## [Available data]
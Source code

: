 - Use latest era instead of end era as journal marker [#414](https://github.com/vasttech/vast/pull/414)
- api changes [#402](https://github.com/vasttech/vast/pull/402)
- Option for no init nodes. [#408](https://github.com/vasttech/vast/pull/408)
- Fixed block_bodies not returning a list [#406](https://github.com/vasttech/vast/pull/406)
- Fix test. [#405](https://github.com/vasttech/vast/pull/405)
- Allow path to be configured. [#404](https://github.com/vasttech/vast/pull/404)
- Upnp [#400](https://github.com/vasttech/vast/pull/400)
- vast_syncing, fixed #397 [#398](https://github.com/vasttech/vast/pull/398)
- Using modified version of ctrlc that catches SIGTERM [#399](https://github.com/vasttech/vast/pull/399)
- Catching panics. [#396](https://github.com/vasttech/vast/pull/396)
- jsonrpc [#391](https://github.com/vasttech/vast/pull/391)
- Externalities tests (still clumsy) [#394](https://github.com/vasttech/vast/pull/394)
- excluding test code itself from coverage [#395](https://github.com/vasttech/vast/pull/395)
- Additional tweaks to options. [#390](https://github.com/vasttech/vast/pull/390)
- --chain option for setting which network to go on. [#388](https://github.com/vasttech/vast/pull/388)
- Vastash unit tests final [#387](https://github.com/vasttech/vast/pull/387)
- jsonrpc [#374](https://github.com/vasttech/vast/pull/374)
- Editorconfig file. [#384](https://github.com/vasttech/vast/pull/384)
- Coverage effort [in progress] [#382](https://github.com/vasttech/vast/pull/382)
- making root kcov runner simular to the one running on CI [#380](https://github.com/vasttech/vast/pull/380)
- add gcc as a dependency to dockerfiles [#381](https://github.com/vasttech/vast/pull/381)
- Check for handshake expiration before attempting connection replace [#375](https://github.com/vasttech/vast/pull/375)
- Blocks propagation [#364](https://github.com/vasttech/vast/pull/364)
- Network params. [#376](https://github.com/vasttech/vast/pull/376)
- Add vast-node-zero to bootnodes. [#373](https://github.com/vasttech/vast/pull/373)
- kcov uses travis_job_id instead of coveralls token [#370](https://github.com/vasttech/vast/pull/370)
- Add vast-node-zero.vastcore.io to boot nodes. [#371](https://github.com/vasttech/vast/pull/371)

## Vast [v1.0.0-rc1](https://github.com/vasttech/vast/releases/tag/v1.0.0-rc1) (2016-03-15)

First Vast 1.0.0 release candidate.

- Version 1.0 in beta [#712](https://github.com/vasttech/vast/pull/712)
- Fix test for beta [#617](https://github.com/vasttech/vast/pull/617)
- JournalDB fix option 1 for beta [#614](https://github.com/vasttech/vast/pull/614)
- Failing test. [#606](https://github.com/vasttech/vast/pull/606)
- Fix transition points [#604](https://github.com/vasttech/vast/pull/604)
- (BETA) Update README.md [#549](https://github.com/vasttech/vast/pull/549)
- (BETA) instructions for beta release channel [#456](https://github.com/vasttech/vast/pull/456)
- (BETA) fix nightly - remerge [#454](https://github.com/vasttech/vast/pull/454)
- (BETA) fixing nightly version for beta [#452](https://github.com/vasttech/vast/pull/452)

## [Exercise prompt]
Return nothing but the lines from the first line of the listing through the line with "- vast_syncing, fixed", please, keeping every one of them unchanged.

## [Solution to the exercise]
Source code

: - Use latest era instead of end era as journal marker [#414](https://github.com/vasttech/vast/pull/414)
- api changes [#402](https://github.com/vasttech/vast/pull/402)
- Option for no init nodes. [#408](https://github.com/vasttech/vast/pull/408)
- Fixed block_bodies not returning a list [#406](https://github.com/vasttech/vast/pull/406)
- Fix test. [#405](https://github.com/vasttech/vast/pull/405)
- Allow path to be configured. [#404](https://github.com/vasttech/vast/pull/404)
- Upnp [#400](https://github.com/vasttech/vast/pull/400)
- vast_syncing, fixed #397 [#398](https://github.com/vasttech/vast/pull/398)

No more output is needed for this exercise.